Warum neuronale Netze katastrophal vergesslich sind
Über Prof. Dr. Alexander Gepperth
Prof. Dr. Alexander Gepperth ist Professor für Programmierung und Machine Learning im Fachbereich Angewandte Informatik der Hochschule Fulda.
Gepperth studierte Physik an der Ludwig-Maximilians-Universität München und wechselte für seine Promotion an das Institut für Neuroinformatik der Ruhr-Universität Bochum. Dort forschte der Wissenschaftler in der Abteilung Fahrerassistenz an neuronalen Lernverfahren zur visuellen Objekterkennung.
Nach seiner Promotion im Jahr 2006 arbeitete Gepperth am Honda Research Institute Europe GmbH, wo er als Senior Scientist an der Grundlagenforschung zum Lernen im Fahrzeug und an der Realisierung von Prototypen beteiligt war
2011 kehrte Gepperth an die Universität zurück: Bis 2016 war der Wissenschaftler Professor an der ENSTA ParisTech in Frankreich und unter anderem für den Spezialisierungsstudiengang „Intelligentes Fahrzeug“ verantwortlich.
2016 folgte Gepperth dem Ruf an die Hochschule Fulda.
Wie künstliche neuronale Netze gründlicher lernen sollen
Gepperth forscht an neuronalen Netzen zur Objekt- und Bilderkennung. Ein Thema, das ihn seit seiner Promotion begleitet. In den vergangenen zehn Jahren hat er sich auf das kontinuierliche Lernen konzentriert. „Das ist das, was wir Menschen die ganze Zeit machen. Deswegen ist es schwierig, jemanden zu erklären, dass es etwas Besonderes ist“, so Gepperth.
Selbst die besten Deep-Learning-Methoden scheitern heute am kontinuierlichen Lernen für Maschinen. Ein Beispiel: Ein Klassifikator hat gelernt, Katzen zu erkennen. Soll das Netz nun lernen, auch Hunde zu erkennen, muss es komplett neu trainiert werden – oder es vergisst alles, was es bereits gelernt hat. In der Forschung nennt man das „katastrophales Vergessen“. Kontinuierliches Lernen soll Abhilfe schaffen.

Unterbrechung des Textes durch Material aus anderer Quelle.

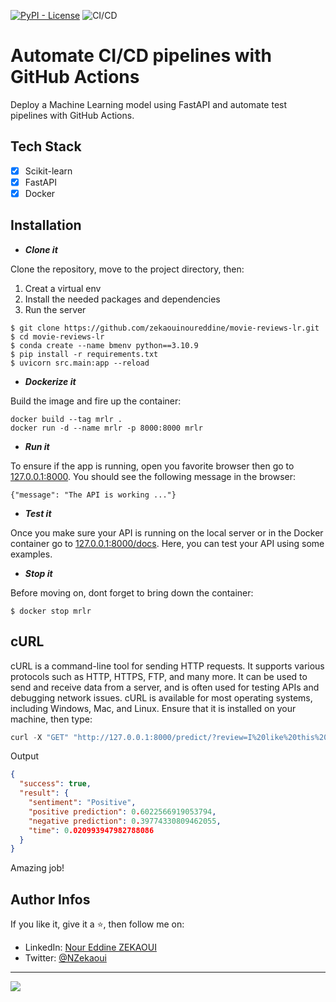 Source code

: [![PyPI - License](https://img.shields.io/badge/license-MIT-green.svg)](/LICENSE)
![CI/CD](https://github.com/DamZiobro/serverless-fastapi/workflows/CI/CD/badge.svg)

# Automate CI/CD pipelines with GitHub Actions
Deploy a Machine Learning model using FastAPI and automate test pipelines with GitHub Actions.

## Tech Stack
- [x] Scikit-learn
- [x] FastAPI
- [x] Docker

## Installation
* ***Clone it***

Clone the repository, move to the project directory, then:
  1. Creat a virtual env
  2. Install the needed packages and dependencies
  3. Run the server

```
$ git clone https://github.com/zekaouinoureddine/movie-reviews-lr.git
$ cd movie-reviews-lr
$ conda create --name bmenv python==3.10.9
$ pip install -r requirements.txt
$ uvicorn src.main:app --reload
```

* ***Dockerize it***

Build the image and fire up the container:
```
docker build --tag mrlr .
docker run -d --name mrlr -p 8000:8000 mrlr
```

* ***Run it***

To ensure if the app is running, open you favorite browser then go to [127.0.0.1:8000](http://127.0.0.1:8000/). You should see the following message in the browser:

```
{"message": "The API is working ..."}
```

* ***Test it***

Once you make sure your API is running on the local server or in the Docker container go to [127.0.0.1:8000/docs](http://127.0.0.1:8000/docs). Here, you can test your API using some examples.


* ***Stop it***

Before moving on, dont forget to bring down the container:

```
$ docker stop mrlr
```

## cURL
cURL is a command-line tool for sending HTTP requests. It supports various protocols such as HTTP, HTTPS, FTP, and many more. It can be used to send and receive data from a server, and is often used for testing APIs and debugging network issues. cURL is available for most operating systems, including Windows, Mac, and Linux. Ensure that it is installed on your machine, then type:

```c
curl -X "GET" "http://127.0.0.1:8000/predict/?review=I%20like%20this%20amazing%20movie" -H "accept: application/json"
```

Output

```JSON
{
  "success": true,
  "result": {
    "sentiment": "Positive",
    "positive prediction": 0.6022566919053794,
    "negative prediction": 0.39774330809462055,
    "time": 0.020993947982788086
  }
}
```

Amazing job!

## Author Infos

If you like it, give it a ⭐, then follow me on:
- LinkedIn: [Nour Eddine ZEKAOUI](https://www.linkedin.com/in/nour-eddine-zekaoui-ba43b1177/)
- Twitter: [@NZekaoui](https://twitter.com/NZekaoui)

---
[![](https://img.shields.io/badge/BACK%20TO-THE%20TOP-blue)](#automate-cicd-pipelines-with-github-actions) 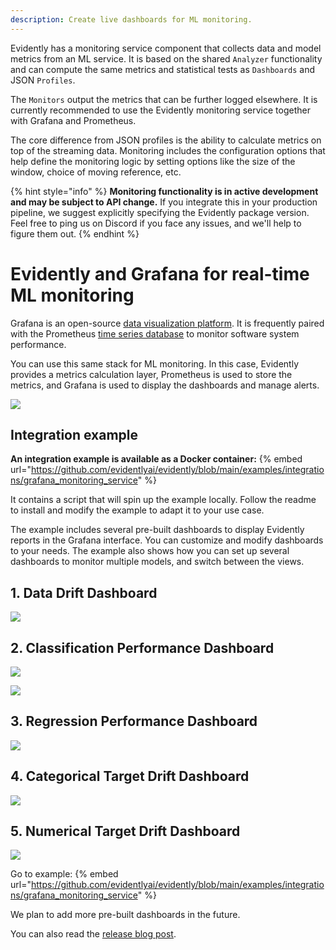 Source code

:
 ```yaml
---
description: Create live dashboards for ML monitoring.
---
```


Evidently has a monitoring service component that collects data and model metrics from an ML service. It is based on the shared `Analyzer` functionality and can compute the same metrics and statistical tests as `Dashboards` and JSON `Profiles`. 

The `Monitors` output the metrics that can be further logged elsewhere. It is currently recommended to use the Evidently monitoring service together with Grafana and Prometheus. 

The core difference from JSON profiles is the ability to calculate metrics on top of the streaming data. Monitoring includes the configuration options that help define the monitoring logic by setting options like the size of the window, choice of moving reference, etc.    

{% hint style="info" %}
**Monitoring functionality is in active development and may be subject to API change.** If you integrate this in your production pipeline, we suggest explicitly specifying the Evidently package version. Feel free to ping us on Discord if you face any issues, and we'll help to figure them out. 
{% endhint %}

# Evidently and Grafana for real-time ML monitoring 

Grafana is an open-source [data visualization platform](https://github.com/grafana/grafana). It is frequently paired with the Prometheus [time series database](https://github.com/prometheus/prometheus) to monitor software system performance.

You can use this same stack for ML monitoring. In this case, Evidently provides a metrics calculation layer, Prometheus is used to store the metrics, and Grafana is used to display the dashboards and manage alerts. 

![](../.gitbook/assets/202201_evidently_grafana_service.png)

## Integration example

**An integration example is available as a Docker container:**
{% embed url="https://github.com/evidentlyai/evidently/blob/main/examples/integrations/grafana_monitoring_service" %}

It contains a script that will spin up the example locally. Follow the readme to install and modify the example to adapt it to your use case.

The example includes several pre-built dashboards to display Evidently reports in the Grafana interface. You can customize and modify dashboards to your needs. The example also shows how you can set up several dashboards to monitor multiple models, and switch between the views.

## 1. Data Drift Dashboard

![](../.gitbook/assets/grafana\_data\_drift\_1-min.png)

## 2. Classification Performance Dashboard

![](../.gitbook/assets/grafana\_classification\_0-min.png)

![](../.gitbook/assets/grafana\_classification\_2-min.png)

## 3. Regression Performance Dashboard

![](../.gitbook/assets/grafana\_regression\_1-min.png)

## 4. Categorical Target Drift Dashboard

![](../.gitbook/assets/grafana_cat_target_1-min.png)

## 5. Numerical Target Drift Dashboard

![](../.gitbook/assets/grafana_num_target_1-min.png)

Go to example:
{% embed url="https://github.com/evidentlyai/evidently/blob/main/examples/integrations/grafana_monitoring_service" %}

We plan to add more pre-built dashboards in the future. 

You can also read the [release blog post](https://evidentlyai.com/blog/evidently-and-grafana-ml-monitoring-live-dashboards).
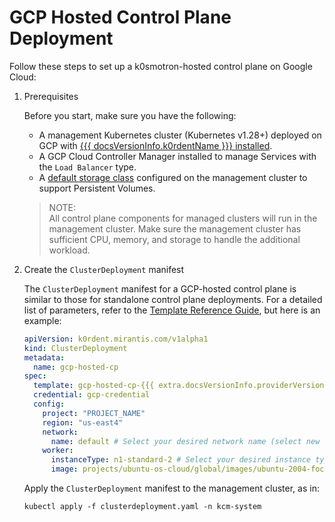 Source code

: # GCP Hosted Control Plane Deployment

Follow these steps to set up a k0smotron-hosted control plane on Google Cloud:

1. Prerequisites

    Before you start, make sure you have the following:

    - A management Kubernetes cluster (Kubernetes v1.28+) deployed on GCP with [{{{ docsVersionInfo.k0rdentName }}} installed](../installation/install-k0rdent.md).
    - A GCP Cloud Controller Manager installed to manage Services with the `Load Balancer` type.
    - A [default storage class](https://kubernetes.io/docs/tasks/administer-cluster/change-default-storage-class/) configured 
      on the management cluster to support Persistent Volumes.

    > NOTE:  
    > All control plane components for managed clusters will run in the management cluster. Make sure the management cluster has sufficient CPU, memory, and storage to handle the additional workload.

2. Create the `ClusterDeployment` manifest

    The `ClusterDeployment` manifest for a GCP-hosted control plane is similar to those for standalone control plane deployments.
    For a detailed list of parameters, refer to the [Template Reference Guide](../../reference/template/template-gcp.md), but here is an example:

    ```yaml
    apiVersion: k0rdent.mirantis.com/v1alpha1
    kind: ClusterDeployment
    metadata:
      name: gcp-hosted-cp
    spec:
      template: gcp-hosted-cp-{{{ extra.docsVersionInfo.providerVersions.dashVersions.gcpHostedCpCluster }}}
      credential: gcp-credential
      config:
        project: "PROJECT_NAME"
        region: "us-east4"
        network:
          name: default # Select your desired network name (select new network name to create or find it via `gcloud compute networks list --format="value(name)"`)
        worker:
          instanceType: n1-standard-2 # Select your desired instance type (find it via `gcloud compute machine-types list | grep REGION`)
          image: projects/ubuntu-os-cloud/global/images/ubuntu-2004-focal-v20250213 # Select image (find it via `gcloud compute images list --uri`)
    ```
    Apply the `ClusterDeployment` manifest to the management cluster, as in:

    ```shell
    kubectl apply -f clusterdeployment.yaml -n kcm-system
    ``` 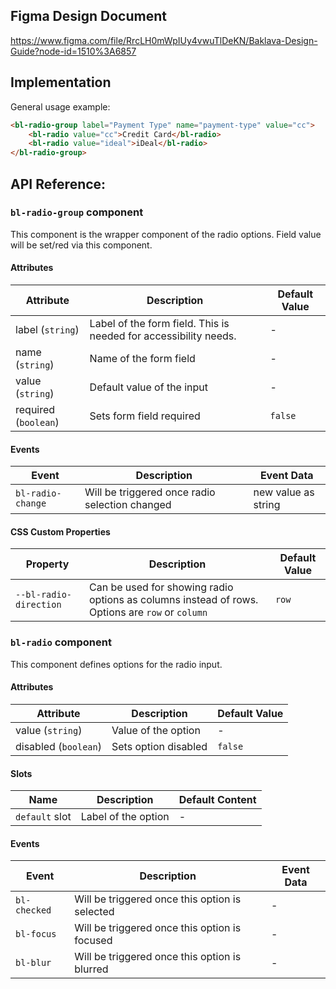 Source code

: ## Figma Design Document

https://www.figma.com/file/RrcLH0mWpIUy4vwuTlDeKN/Baklava-Design-Guide?node-id=1510%3A6857

## Implementation

General usage example:

```html
<bl-radio-group label="Payment Type" name="payment-type" value="cc">
    <bl-radio value="cc">Credit Card</bl-radio>
    <bl-radio value="ideal">iDeal</bl-radio>
</bl-radio-group>
```

## API Reference:

### `bl-radio-group` component

This component is the wrapper component of the radio options. Field value will be set/red via this component.

#### Attributes


| Attribute | Description | Default Value |
| --------- | ----------- | ------------- |
| label (`string`) | Label of the form field. This is needed for accessibility needs. | - |
| name (`string`) | Name of the form field | - |
| value (`string`) | Default value of the input | - |
| required (`boolean`) | Sets form field required | `false` |

#### Events

| Event | Description | Event Data |
| ----- | ----------- | ---------- |
| `bl-radio-change` | Will be triggered once radio selection changed | new value as string |

#### CSS Custom Properties

| Property | Description | Default Value |
| -------- | ----------- | ------------- |
| `--bl-radio-direction` | Can be used for showing radio options as columns instead of rows. Options are `row` or `column` | `row` |

### `bl-radio` component

This component defines options for the radio input.

#### Attributes

| Attribute | Description | Default Value |
| --------------- | --------------- | --------------- |
| value (`string`) | Value of the option | - |
| disabled (`boolean`) | Sets option disabled | `false` |

#### Slots

| Name | Description | Default Content |
| --------------- | --------------- | --------------- |
| `default` slot | Label of the option | - |

#### Events

| Event | Description | Event Data |
| ----- | ----------- | ---------- |
| `bl-checked` | Will be triggered once this option is selected | - |
| `bl-focus` | Will be triggered once this option is focused | - |
| `bl-blur` | Will be triggered once this option is blurred | - |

Gepperth forscht an diesem grundlegenden Problem. Mit seinem Team entwickelt er neue Konzepte für kontinuierliches Lernen. So veröffentlichte er im März 2022 ein Paper über die algorithmischen Grundlagen des Lernens mit konstanter Zeitkomplexität.
Neuronale Netze und Zeitkomplexität
Die größte Herausforderung sieht Gepperth in der zeitlichen Komplexität: In biologischen Gehirnen gebe es Mechanismen, die verhindern, dass wir alles vergessen, wenn wir etwas Neues lernen – egal, wie viel wir schon wissen.
Im Machine Learning könnten einige Methoden das katastrophale Vergessen verhindern, etwa das Einfrieren bestimmter Teile des neuronalen Netzes. Doch mit diesen Methoden dauert das Lernen über Zeit umso länger, je mehr das Netz schon weiß, sagt Gepperth.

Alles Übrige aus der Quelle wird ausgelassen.